Au bout d’un quart d’heure, le ronronnement des avions sembla s’éloigner. Suzanne tendit l’oreille : plus un bruit. Lorsque la fin de l’alerte fut sonnée, chacun remonta se coucher, soulagé et en même temps contrarié d’avoir été dérangé dans son sommeil. — Déjà qu’on n’a plus rien à manger, si on ne peut même plus dormir ! râla monsieur Martin en grimpant ses six étages. Suzanne retourna se coucher en bâillant. Elle allongea ses jambes sous ses couvertures et s’endormit sans même s’en rendre compte.
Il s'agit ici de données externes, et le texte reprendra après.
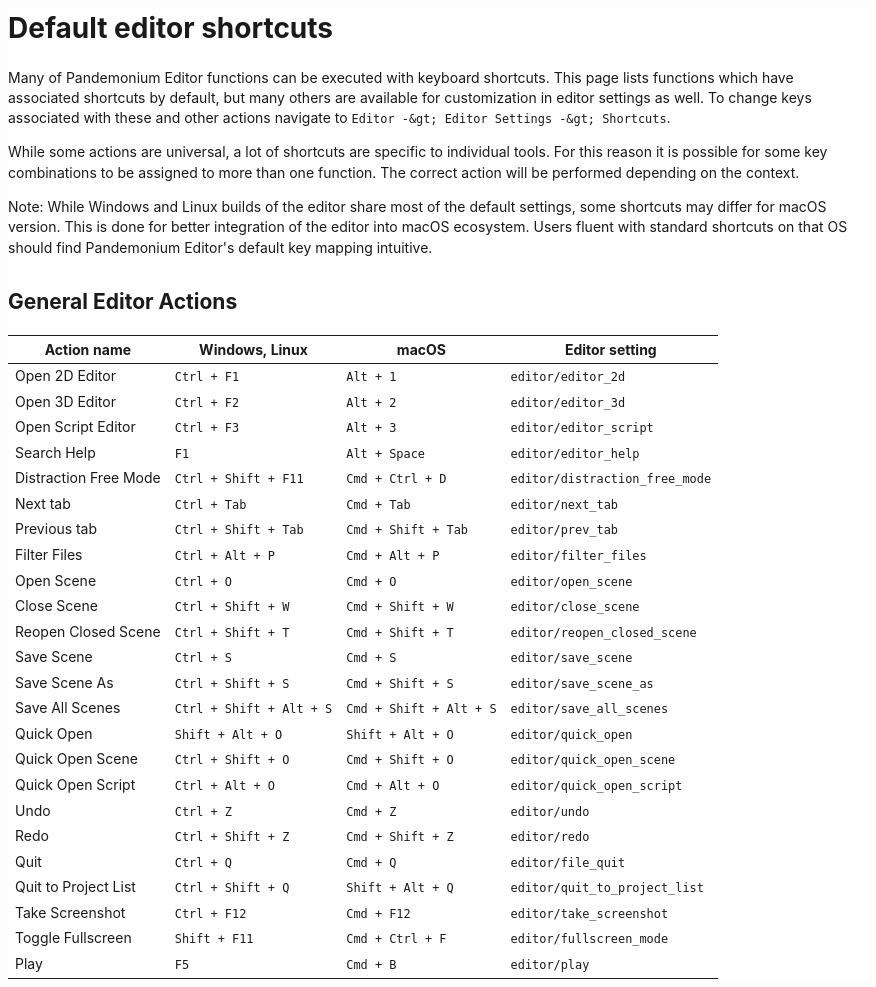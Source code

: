 
# Default editor shortcuts

Many of Pandemonium Editor functions can be executed with keyboard shortcuts. This page
lists functions which have associated shortcuts by default, but many others are
available for customization in editor settings as well. To change keys associated
with these and other actions navigate to `Editor -&gt; Editor Settings -&gt; Shortcuts`.

While some actions are universal, a lot of shortcuts are specific to individual
tools. For this reason it is possible for some key combinations to be assigned
to more than one function. The correct action will be performed depending on the
context.

Note: While Windows and Linux builds of the editor share most of the default settings,
some shortcuts may differ for macOS version. This is done for better integration
of the editor into macOS ecosystem. Users fluent with standard shortcuts on that
OS should find Pandemonium Editor's default key mapping intuitive.

## General Editor Actions


| Action name           | Windows, Linux            | macOS                  | Editor setting                 |
|-----------------------|---------------------------|------------------------|--------------------------------|
| Open 2D Editor        | `Ctrl + F1`              | `Alt + 1`               | `editor/editor_2d`             |
| Open 3D Editor        | `Ctrl + F2`              | `Alt + 2`               | `editor/editor_3d`             |
| Open Script Editor    | `Ctrl + F3`              | `Alt + 3`               | `editor/editor_script`         |
| Search Help           | `F1`                     | `Alt + Space`           | `editor/editor_help`           |
| Distraction Free Mode | `Ctrl + Shift + F11`     | `Cmd + Ctrl + D`        | `editor/distraction_free_mode` |
| Next tab              | `Ctrl + Tab`             | `Cmd + Tab`             | `editor/next_tab`              |
| Previous tab          | `Ctrl + Shift + Tab`     | `Cmd + Shift + Tab`     | `editor/prev_tab`              |
| Filter Files          | `Ctrl + Alt + P`         | `Cmd + Alt + P`         | `editor/filter_files`          |
| Open Scene            | `Ctrl + O`               | `Cmd + O`               | `editor/open_scene`            |
| Close Scene           | `Ctrl + Shift + W`       | `Cmd + Shift + W`       | `editor/close_scene`           |
| Reopen Closed Scene   | `Ctrl + Shift + T`       | `Cmd + Shift + T`       | `editor/reopen_closed_scene`   |
| Save Scene            | `Ctrl + S`               | `Cmd + S`               | `editor/save_scene`            |
| Save Scene As         | `Ctrl + Shift + S`       | `Cmd + Shift + S`       | `editor/save_scene_as`         |
| Save All Scenes       | `Ctrl + Shift + Alt + S` | `Cmd + Shift + Alt + S` | `editor/save_all_scenes`       |
| Quick Open            | `Shift + Alt + O`        | `Shift + Alt + O`       | `editor/quick_open`            |
| Quick Open Scene      | `Ctrl + Shift + O`       | `Cmd + Shift + O`       | `editor/quick_open_scene`      |
| Quick Open Script     | `Ctrl + Alt + O`         | `Cmd + Alt + O`         | `editor/quick_open_script`     |
| Undo                  | `Ctrl + Z`               | `Cmd + Z`               | `editor/undo`                  |
| Redo                  | `Ctrl + Shift + Z`       | `Cmd + Shift + Z`       | `editor/redo`                  |
| Quit                  | `Ctrl + Q`               | `Cmd + Q`               | `editor/file_quit`             |
| Quit to Project List  | `Ctrl + Shift + Q`       | `Shift + Alt + Q`       | `editor/quit_to_project_list`  |
| Take Screenshot       | `Ctrl + F12`             | `Cmd + F12`             | `editor/take_screenshot`       |
| Toggle Fullscreen     | `Shift + F11`            | `Cmd + Ctrl + F`        | `editor/fullscreen_mode`       |
| Play                  | `F5`                     | `Cmd + B`               | `editor/play`                  |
Elle venait de fêter ses 15 ans et elle vivait dans un pays en guerre. -II La bouilloire sifflait sur la gazinière. Dehors, une lueur matinale pointait sous un ciel de traîne qui annonçait une belle journée. Suzanne entra dans la cuisine, pieds nus, en chemise de nuit. Elle bâillait à s’en décrocher la mâchoire, la nuit avait été courte. Sa mère était déjà partie. Elle avait laissé un mot : Je reviens pour déjeuner. Je t’embrasse. Maman Après avoir avalé un quignon de pain et un bol de chicorée, Suzanne se lava dans la bassine avec un savon de mauvaise qualité que leur voisine faisait elle-même. C’était gentil de sa part, mais il ne moussait pas et, pire encore, il sentait mauvais.